Show that the default for the R histogram hist
function is right-inclusive bins. Show how to make the hist
function use left-inclusive bins.
Answer: Use R to define the dataset vector x and the vector of breakpoints for the histogram:
> x <- c(0.5, 0.5, 0.5, 1, 1.5, 1.5, 1.5)
> x
[1] 0.5 0.5 0.5 1.0 1.5 1.5 1.5
> b <- c(0, 1, 2)
> b
[1] 0 1 2
Now create the histogram with bins 0 to 1 and 1 to 2 using the
breakpoints vector c(0, 1, 2):
> hist(x, breaks=b)
Here is the histogram:
This histogram shows that the data point 1 is included in the left bin,
because the histogram bins are right inclusive: (0, 1], (1, 2]. To make
the histogram bins left inclusive (like SPSS, SAS, Minitab, and Python,
set the right argument to FALSE:
hist(x, breaks=c(0, 1, 2), right=FALSE)
Now this histogram is created:
This shows that the bins are [0, 1), [1, 2), which are left inclusive.
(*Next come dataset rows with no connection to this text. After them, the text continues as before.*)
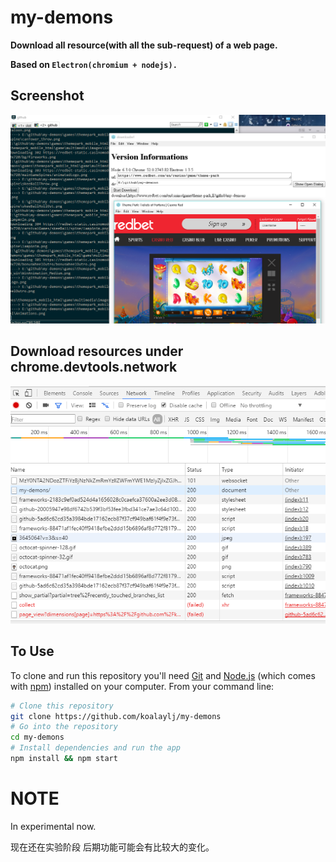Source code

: # my-demons

**Download all resource(with all the sub-request) of a web page.**

**Based on `Electron(chromium + nodejs).`**

## Screenshot
![sample](./docs/screenshot.png)

## Download resources under chrome.devtools.network
![sample](./docs/sample.png)

## To Use

To clone and run this repository you'll need [Git](https://git-scm.com) and [Node.js](https://nodejs.org/en/download/) (which comes with [npm](http://npmjs.com)) installed on your computer. From your command line:

```bash
# Clone this repository
git clone https://github.com/koalaylj/my-demons
# Go into the repository
cd my-demons
# Install dependencies and run the app
npm install && npm start
```

# NOTE
In experimental now.

现在还在实验阶段 后期功能可能会有比较大的变化。
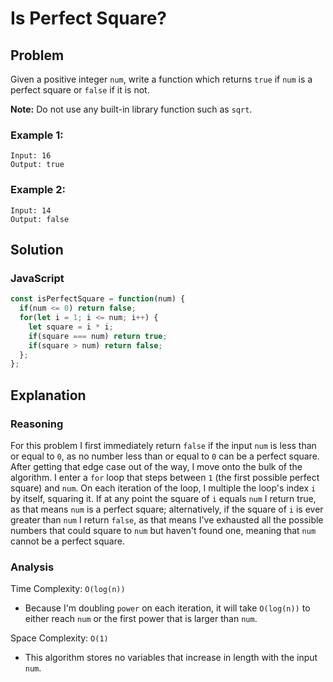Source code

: # Is Perfect Square?
## Problem
Given a positive integer `num`, write a function which returns `true` if `num` is a perfect square or `false` if it is not.

**Note:** Do not use any built-in library function such as `sqrt`.

### Example 1:
```
Input: 16
Output: true
```

### Example 2:
```
Input: 14
Output: false
```

## Solution
### JavaScript
```javascript
const isPerfectSquare = function(num) {
  if(num <= 0) return false;
  for(let i = 1; i <= num; i++) {
    let square = i * i;
    if(square === num) return true;
    if(square > num) return false;
  };
};
```

## Explanation
### Reasoning
For this problem I first immediately return `false` if the input `num` is less than or equal to `0`, as no number less than or equal to `0` can be a perfect square. After getting that edge case out of the way, I move onto the bulk of the algorithm. I enter a `for` loop that steps between `1` (the first possible perfect square) and `num`. On each iteration of the loop, I multiple the loop's index `i` by itself, squaring it. If at any point the square of `i` equals `num` I return true, as that means `num` is a perfect square; alternatively, if the square of `i` is ever greater than `num` I return `false`, as that means I've exhausted all the possible numbers that could square to `num` but haven't found one, meaning that `num` cannot be a perfect square.

### Analysis
Time Complexity: `O(log(n))`
* Because I'm doubling `power` on each iteration, it will take `O(log(n))` to either reach `num` or the first power that is larger than `num`.

Space Complexity: `O(1)`
* This algorithm stores no variables that increase in length with the input `num`.
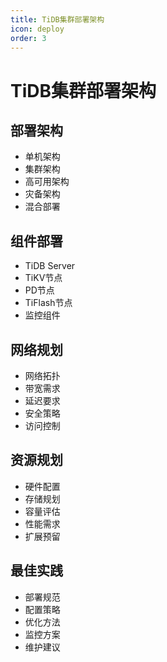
 ```yaml
---
title: TiDB集群部署架构
icon: deploy
order: 3
---
```


# TiDB集群部署架构

## 部署架构
- 单机架构
- 集群架构
- 高可用架构
- 灾备架构
- 混合部署

## 组件部署
- TiDB Server
- TiKV节点
- PD节点
- TiFlash节点
- 监控组件

## 网络规划
- 网络拓扑
- 带宽需求
- 延迟要求
- 安全策略
- 访问控制

## 资源规划
- 硬件配置
- 存储规划
- 容量评估
- 性能需求
- 扩展预留

## 最佳实践
- 部署规范
- 配置策略
- 优化方法
- 监控方案
- 维护建议
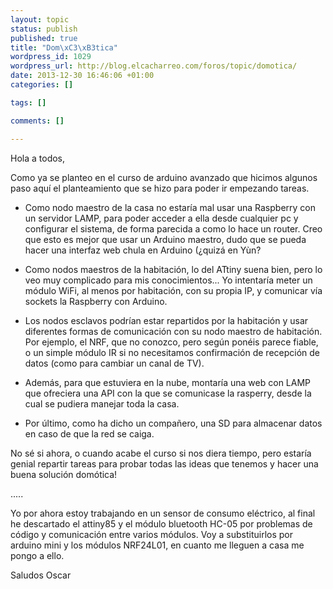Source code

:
```yaml
--- 
layout: topic
status: publish
published: true
title: "Dom\xC3\xB3tica"
wordpress_id: 1029
wordpress_url: http://blog.elcacharreo.com/foros/topic/domotica/
date: 2013-12-30 16:46:06 +01:00
categories: []

tags: []

comments: []

---
```

Hola a todos,

Como ya se planteo en el curso de arduino avanzado que hicimos algunos paso aquí el planteamiento que se hizo para poder ir empezando tareas.

- Como nodo maestro de la casa no estaría mal usar una Raspberry con un servidor LAMP, para poder acceder a ella desde cualquier pc y configurar el sistema, de forma parecida a como lo hace un router. Creo que esto es mejor que usar un Arduino maestro, dudo que se pueda hacer una interfaz web chula en Arduino (¿quizá en Yùn?

- Como nodos maestros de la habitación, lo del ATtiny suena bien, pero lo veo muy complicado para mis conocimientos... Yo intentaría meter un módulo WiFi, al menos por habitación, con su propia IP, y comunicar vía sockets la Raspberry con Arduino.

- Los nodos esclavos podrían estar repartidos por la habitación y usar diferentes formas de comunicación con su nodo maestro de habitación. Por ejemplo, el NRF, que no conozco, pero según ponéis parece fiable, o un simple módulo IR si no necesitamos confirmación de recepción de datos (como para cambiar un canal de TV).

- Además, para que estuviera en la nube, montaría una web con LAMP que ofreciera una API con la que se comunicase la rasperry, desde la cual se pudiera manejar toda la casa.

- Por último, como ha dicho un compañero, una SD para almacenar datos en caso de que la red se caiga.

No sé si ahora, o cuando acabe el curso si nos diera tiempo, pero estaría genial repartir tareas para probar todas las ideas que tenemos y hacer una buena solución domótica!

.....

Yo por ahora estoy trabajando en un sensor de consumo eléctrico, al final he descartado el attiny85 y el módulo bluetooth HC-05 por problemas de código y comunicación entre varios módulos. Voy a substituirlos por arduino mini y los módulos NRF24L01, en cuanto me lleguen a casa me pongo a ello.

Saludos
Oscar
Show that when the histogram bins are all the same width, the height of the
bars is the count or frequency in each bin. However, when the widths of the bins
are not equal, the vertical axis represents a density, with the vertical axis
being Percent per Horizontal Unit.
In the second case, the area of the bar represents the percentage of
observations in that bin.
Answer: Create one histogram with equal bin widths: [0, 1], (1, 2], and another
histogram with unequal bin widths:
> x <- c(0.5, 0.5, 0.5, 1.5, 1.5)
> b1 <- c(0, 1, 2)
> b2 <- c(0, 1, 4)
> hist(x, breaks=b1, main="Equal Width Bins")
> hist(x, breaks=b2, main="Unequal Width Bins")
The resulting histograms:
For the Equal Width Bins histogram, the vertical axis label is Frequency
and the vertical units are the counts in each bin; for the
Unequal Bin Widths histogram, the vertical label is Density and
the vertical units are fraction of observations per horizontal unit.